Assignment
Retype every line of the data below, starting with the first and ending with the line that contains "### \- Harga Gorden Bahan", but leave out the pictures.

Extracted material
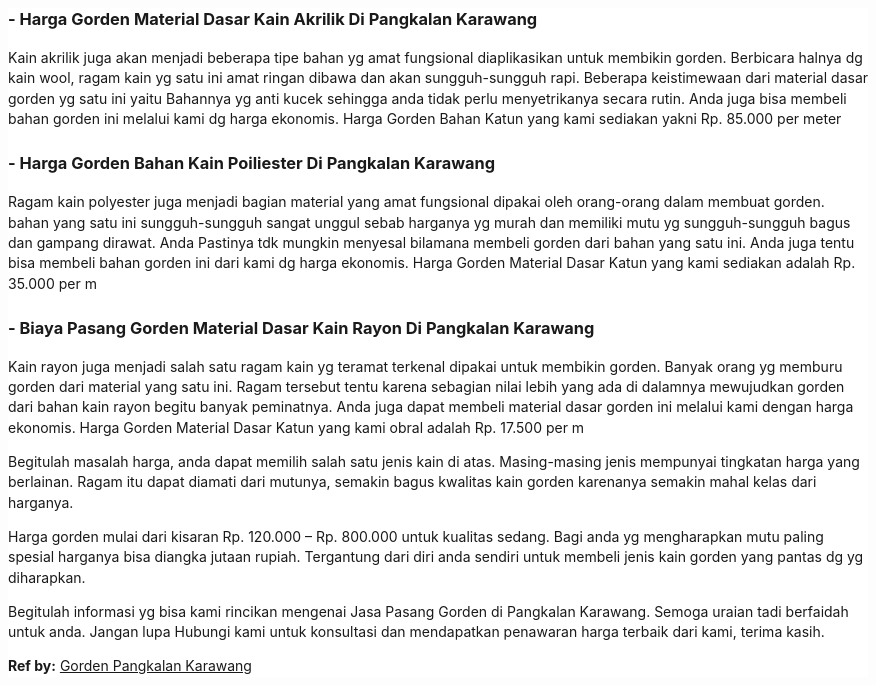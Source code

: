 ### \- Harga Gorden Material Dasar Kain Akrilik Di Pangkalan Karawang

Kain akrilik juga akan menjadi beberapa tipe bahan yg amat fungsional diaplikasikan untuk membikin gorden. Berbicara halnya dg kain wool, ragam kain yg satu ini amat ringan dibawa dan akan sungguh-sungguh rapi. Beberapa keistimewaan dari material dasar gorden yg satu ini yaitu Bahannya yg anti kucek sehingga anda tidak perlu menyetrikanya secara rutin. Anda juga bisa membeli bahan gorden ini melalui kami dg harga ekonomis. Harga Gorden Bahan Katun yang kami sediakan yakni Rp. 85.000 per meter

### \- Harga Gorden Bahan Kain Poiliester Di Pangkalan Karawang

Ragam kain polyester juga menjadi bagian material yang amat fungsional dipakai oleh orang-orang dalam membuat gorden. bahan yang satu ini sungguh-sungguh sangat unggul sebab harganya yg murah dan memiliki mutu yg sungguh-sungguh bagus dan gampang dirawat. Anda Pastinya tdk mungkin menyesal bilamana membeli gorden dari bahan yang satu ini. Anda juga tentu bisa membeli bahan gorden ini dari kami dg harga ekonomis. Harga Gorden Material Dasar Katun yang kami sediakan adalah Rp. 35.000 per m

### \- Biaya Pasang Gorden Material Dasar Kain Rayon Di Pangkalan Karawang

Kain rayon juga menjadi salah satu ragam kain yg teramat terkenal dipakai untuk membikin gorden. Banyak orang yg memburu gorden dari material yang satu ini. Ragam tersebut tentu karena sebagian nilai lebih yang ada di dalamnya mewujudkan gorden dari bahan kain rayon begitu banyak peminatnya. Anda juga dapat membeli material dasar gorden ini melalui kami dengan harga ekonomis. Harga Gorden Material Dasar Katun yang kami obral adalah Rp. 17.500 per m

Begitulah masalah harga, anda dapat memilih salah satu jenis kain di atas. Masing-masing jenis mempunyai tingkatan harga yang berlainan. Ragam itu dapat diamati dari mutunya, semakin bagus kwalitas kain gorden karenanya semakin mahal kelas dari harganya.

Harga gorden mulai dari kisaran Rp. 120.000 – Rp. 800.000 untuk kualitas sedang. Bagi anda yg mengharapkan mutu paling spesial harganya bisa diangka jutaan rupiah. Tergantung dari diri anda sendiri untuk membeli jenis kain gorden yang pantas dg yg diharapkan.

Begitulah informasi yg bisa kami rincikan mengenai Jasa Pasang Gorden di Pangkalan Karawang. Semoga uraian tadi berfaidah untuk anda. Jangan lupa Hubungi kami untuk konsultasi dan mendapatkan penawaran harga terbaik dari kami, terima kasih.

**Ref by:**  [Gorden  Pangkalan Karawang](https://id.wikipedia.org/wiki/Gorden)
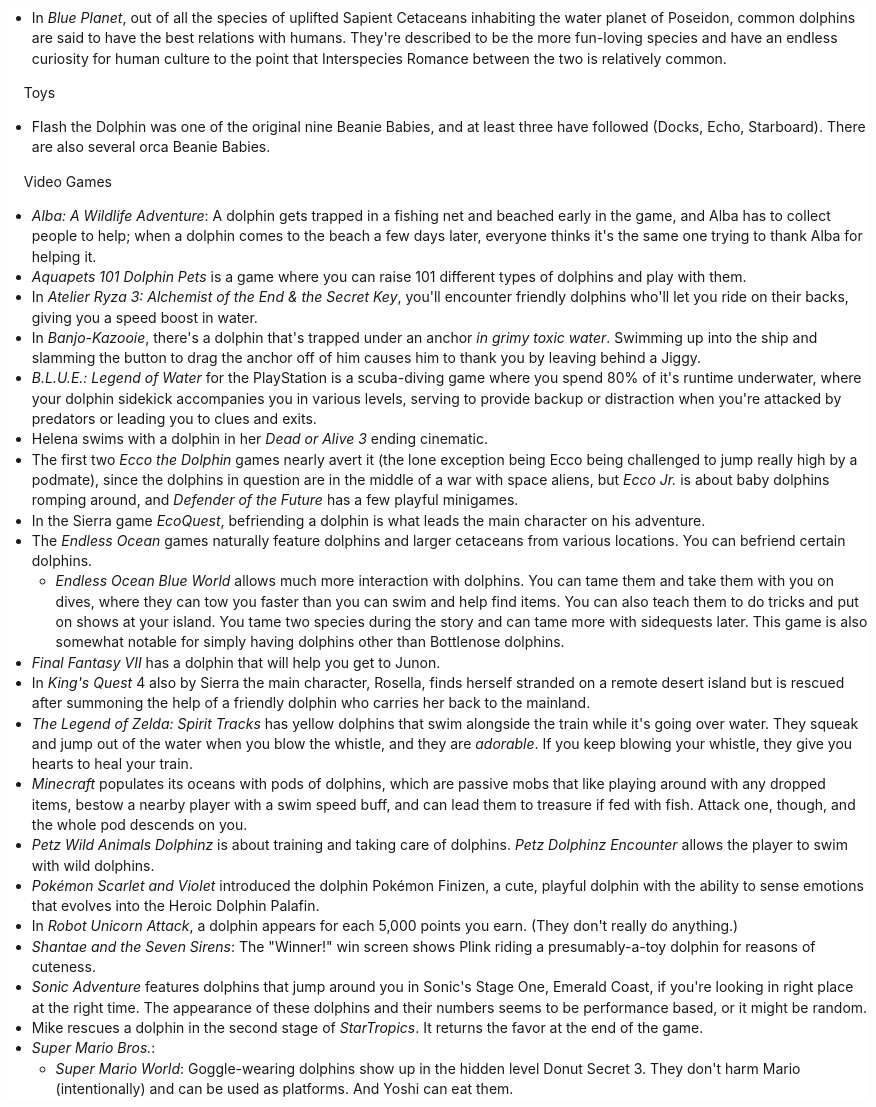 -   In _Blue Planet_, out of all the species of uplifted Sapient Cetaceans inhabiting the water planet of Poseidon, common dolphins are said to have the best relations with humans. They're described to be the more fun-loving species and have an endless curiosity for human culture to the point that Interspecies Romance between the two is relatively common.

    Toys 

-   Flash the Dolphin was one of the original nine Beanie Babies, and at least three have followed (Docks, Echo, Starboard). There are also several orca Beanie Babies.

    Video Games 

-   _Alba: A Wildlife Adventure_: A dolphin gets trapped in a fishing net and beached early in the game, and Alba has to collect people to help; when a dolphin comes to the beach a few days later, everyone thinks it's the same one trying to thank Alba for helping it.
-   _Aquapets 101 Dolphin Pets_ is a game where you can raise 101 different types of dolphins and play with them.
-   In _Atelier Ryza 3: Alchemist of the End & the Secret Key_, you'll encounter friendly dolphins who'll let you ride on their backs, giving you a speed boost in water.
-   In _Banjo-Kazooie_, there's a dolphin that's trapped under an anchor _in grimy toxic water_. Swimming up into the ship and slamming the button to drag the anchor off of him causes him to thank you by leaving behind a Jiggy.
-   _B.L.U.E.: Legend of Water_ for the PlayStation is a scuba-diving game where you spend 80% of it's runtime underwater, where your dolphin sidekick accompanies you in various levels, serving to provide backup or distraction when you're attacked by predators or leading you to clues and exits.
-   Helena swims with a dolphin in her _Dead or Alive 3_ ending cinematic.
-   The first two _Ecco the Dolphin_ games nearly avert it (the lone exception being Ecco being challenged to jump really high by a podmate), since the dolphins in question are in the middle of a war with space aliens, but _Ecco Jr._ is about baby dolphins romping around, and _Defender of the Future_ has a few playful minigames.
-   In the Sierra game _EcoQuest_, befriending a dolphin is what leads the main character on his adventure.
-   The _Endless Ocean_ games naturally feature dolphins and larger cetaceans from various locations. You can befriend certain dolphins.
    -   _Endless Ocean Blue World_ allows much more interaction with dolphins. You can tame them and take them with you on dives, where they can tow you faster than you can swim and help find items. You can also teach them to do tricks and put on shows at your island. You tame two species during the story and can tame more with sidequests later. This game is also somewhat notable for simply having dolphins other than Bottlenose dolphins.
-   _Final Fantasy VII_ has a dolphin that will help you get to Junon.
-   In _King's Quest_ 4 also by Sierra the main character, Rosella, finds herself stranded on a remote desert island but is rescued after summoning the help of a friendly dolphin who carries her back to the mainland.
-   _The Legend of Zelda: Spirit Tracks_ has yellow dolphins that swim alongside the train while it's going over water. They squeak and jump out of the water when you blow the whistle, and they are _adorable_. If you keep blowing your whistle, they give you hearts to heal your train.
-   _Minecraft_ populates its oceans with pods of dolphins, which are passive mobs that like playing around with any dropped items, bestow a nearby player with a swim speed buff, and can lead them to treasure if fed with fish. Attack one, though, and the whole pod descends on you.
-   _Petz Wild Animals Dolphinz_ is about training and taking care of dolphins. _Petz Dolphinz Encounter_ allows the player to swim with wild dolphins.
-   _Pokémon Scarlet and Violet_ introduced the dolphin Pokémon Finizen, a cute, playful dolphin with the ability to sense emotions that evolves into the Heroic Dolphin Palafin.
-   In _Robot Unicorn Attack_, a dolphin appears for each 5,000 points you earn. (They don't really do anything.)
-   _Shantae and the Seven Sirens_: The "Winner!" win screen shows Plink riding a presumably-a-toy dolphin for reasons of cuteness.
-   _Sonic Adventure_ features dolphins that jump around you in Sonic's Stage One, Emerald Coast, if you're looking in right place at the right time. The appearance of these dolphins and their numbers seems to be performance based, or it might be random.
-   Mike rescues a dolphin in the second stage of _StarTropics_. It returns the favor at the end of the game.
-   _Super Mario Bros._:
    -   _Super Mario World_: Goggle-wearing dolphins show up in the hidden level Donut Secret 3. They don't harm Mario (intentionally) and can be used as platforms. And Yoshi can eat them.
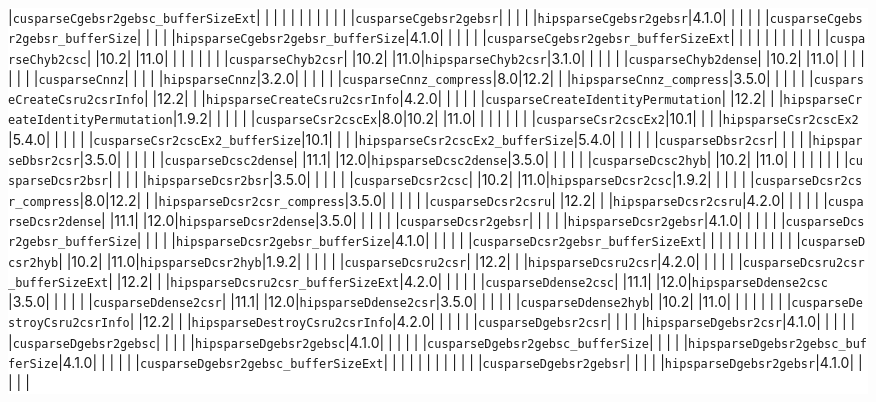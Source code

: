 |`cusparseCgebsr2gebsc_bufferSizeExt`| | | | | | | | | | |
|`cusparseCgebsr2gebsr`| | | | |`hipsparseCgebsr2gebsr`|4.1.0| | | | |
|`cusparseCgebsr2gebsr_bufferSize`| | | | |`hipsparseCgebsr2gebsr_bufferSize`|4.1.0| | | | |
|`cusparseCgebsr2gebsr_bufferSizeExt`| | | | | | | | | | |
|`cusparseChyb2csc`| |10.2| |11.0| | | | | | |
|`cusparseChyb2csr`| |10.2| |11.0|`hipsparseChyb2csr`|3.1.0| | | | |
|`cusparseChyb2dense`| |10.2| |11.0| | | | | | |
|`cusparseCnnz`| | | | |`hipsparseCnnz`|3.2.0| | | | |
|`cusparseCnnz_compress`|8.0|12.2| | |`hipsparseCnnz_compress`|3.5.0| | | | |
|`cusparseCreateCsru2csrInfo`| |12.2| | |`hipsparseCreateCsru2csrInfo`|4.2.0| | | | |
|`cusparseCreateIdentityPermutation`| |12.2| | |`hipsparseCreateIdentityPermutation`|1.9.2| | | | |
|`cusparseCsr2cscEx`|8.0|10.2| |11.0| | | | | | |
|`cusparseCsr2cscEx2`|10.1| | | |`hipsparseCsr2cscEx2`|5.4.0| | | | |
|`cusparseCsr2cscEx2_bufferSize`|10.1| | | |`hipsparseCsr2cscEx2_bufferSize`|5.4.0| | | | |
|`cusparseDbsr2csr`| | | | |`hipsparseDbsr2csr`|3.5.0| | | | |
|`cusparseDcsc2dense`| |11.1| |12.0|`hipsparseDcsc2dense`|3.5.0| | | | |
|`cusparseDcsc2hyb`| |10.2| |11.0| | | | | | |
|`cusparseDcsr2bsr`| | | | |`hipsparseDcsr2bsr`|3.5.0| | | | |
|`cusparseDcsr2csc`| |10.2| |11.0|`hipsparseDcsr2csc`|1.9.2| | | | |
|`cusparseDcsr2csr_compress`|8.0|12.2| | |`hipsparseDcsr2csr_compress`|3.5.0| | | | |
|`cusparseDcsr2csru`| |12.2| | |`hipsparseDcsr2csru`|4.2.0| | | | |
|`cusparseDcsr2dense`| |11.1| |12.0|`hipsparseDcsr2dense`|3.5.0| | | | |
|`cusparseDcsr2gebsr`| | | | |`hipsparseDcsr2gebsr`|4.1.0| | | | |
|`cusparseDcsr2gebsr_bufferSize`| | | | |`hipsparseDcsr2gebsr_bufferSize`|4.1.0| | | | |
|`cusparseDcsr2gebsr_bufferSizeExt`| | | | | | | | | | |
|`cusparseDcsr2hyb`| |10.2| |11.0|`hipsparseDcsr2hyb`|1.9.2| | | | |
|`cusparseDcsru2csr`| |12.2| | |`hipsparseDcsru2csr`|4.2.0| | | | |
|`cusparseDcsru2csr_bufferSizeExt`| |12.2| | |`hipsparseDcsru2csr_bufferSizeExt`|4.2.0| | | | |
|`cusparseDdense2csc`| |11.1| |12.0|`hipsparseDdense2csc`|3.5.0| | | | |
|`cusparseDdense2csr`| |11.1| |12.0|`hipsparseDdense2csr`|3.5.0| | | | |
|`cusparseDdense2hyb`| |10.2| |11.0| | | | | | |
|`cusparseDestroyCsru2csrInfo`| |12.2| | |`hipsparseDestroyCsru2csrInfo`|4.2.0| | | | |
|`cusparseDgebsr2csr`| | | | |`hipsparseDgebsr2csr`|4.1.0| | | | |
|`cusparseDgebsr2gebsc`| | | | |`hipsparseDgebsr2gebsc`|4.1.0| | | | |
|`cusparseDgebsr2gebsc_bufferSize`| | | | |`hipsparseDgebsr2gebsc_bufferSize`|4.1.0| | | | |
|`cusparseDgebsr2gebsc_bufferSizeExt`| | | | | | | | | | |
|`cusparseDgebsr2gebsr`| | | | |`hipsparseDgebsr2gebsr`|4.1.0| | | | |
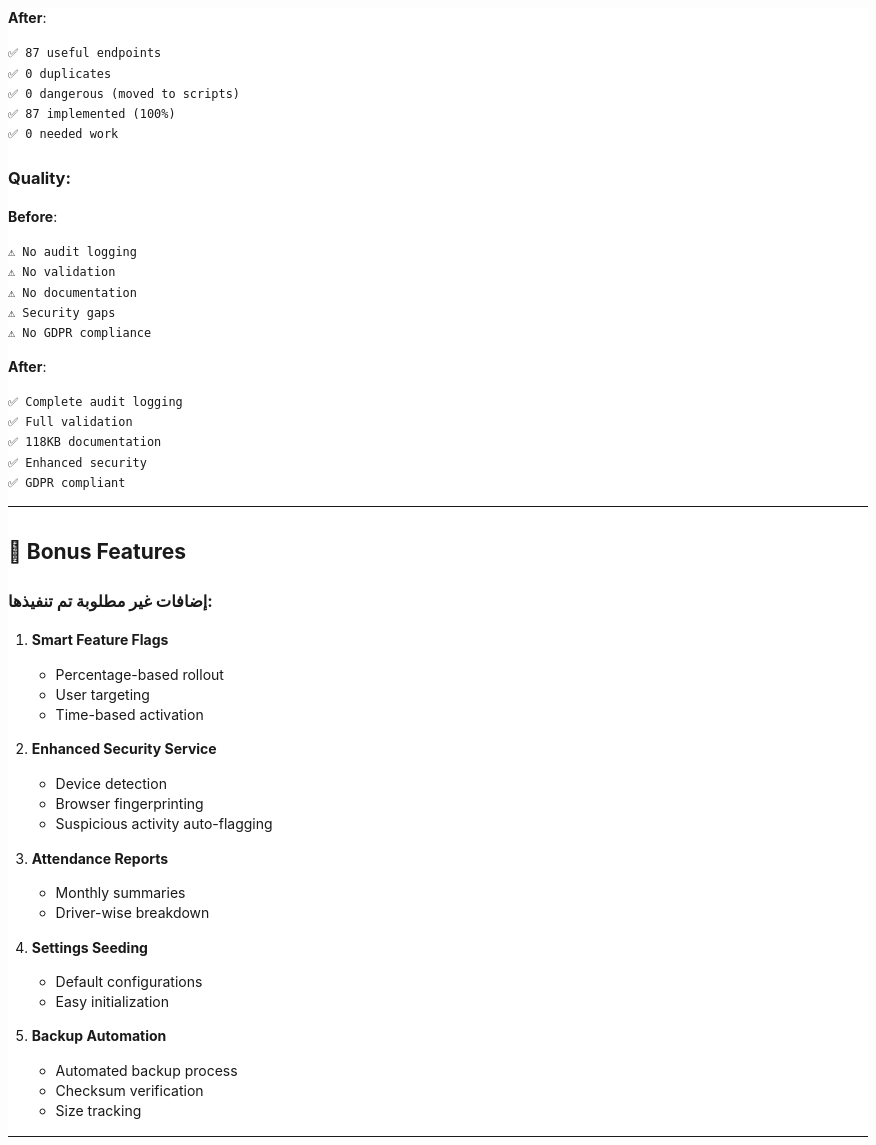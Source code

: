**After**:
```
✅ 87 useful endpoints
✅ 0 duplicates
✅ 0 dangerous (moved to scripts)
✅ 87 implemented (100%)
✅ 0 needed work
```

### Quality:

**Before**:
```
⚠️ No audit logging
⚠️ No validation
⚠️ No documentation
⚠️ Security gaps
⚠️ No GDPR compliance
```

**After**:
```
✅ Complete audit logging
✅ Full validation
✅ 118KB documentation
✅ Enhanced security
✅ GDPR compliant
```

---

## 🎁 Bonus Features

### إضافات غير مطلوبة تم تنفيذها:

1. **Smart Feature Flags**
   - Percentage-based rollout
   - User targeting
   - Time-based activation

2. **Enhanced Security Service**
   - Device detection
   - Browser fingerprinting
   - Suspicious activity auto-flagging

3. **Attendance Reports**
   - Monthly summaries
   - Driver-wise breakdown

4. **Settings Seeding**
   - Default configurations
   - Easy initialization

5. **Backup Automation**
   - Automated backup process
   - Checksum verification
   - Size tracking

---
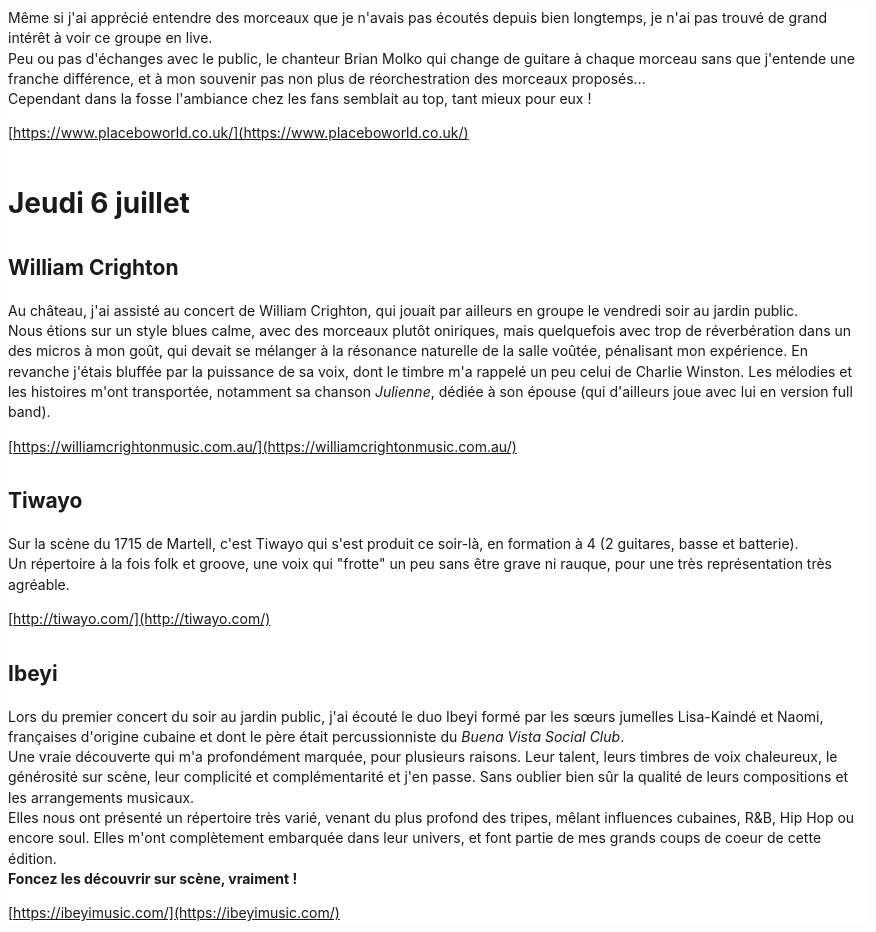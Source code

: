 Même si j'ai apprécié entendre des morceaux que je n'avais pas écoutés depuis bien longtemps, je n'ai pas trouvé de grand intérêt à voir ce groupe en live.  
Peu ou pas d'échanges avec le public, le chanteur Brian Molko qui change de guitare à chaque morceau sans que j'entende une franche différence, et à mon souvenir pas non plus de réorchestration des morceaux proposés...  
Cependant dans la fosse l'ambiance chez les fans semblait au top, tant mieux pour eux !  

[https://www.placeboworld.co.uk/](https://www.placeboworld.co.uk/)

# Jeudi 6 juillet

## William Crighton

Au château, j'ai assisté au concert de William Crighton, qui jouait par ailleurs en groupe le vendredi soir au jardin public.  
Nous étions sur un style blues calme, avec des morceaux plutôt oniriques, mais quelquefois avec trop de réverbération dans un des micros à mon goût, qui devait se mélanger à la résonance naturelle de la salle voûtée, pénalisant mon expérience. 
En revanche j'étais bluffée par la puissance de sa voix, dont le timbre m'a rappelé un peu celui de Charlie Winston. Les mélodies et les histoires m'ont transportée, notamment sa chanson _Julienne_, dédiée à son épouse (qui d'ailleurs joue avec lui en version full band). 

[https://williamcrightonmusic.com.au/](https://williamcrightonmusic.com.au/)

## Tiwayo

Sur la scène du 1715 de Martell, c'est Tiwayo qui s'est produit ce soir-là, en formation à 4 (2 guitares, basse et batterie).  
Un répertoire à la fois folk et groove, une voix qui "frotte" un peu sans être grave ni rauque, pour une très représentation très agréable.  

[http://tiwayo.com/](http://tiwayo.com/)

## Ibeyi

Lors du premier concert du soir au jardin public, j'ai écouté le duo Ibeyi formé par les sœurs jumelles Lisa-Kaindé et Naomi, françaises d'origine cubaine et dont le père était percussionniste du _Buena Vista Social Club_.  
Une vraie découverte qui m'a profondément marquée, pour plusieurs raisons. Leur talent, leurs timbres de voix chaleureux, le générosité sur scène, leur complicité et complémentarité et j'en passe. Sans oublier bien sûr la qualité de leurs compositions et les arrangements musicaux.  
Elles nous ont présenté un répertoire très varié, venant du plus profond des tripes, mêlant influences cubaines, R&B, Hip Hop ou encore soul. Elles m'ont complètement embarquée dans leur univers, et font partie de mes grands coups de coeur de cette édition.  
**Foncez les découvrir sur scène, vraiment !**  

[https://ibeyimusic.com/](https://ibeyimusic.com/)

Answer area
Source code

: ### \- Harga Gorden Material Dasar Kain Akrilik Di Pangkalan Karawang

Kain akrilik juga akan menjadi beberapa tipe bahan yg amat fungsional diaplikasikan untuk membikin gorden. Berbicara halnya dg kain wool, ragam kain yg satu ini amat ringan dibawa dan akan sungguh-sungguh rapi. Beberapa keistimewaan dari material dasar gorden yg satu ini yaitu Bahannya yg anti kucek sehingga anda tidak perlu menyetrikanya secara rutin. Anda juga bisa membeli bahan gorden ini melalui kami dg harga ekonomis. Harga Gorden Bahan Katun yang kami sediakan yakni Rp. 85.000 per meter

### \- Harga Gorden Bahan Kain Poiliester Di Pangkalan Karawang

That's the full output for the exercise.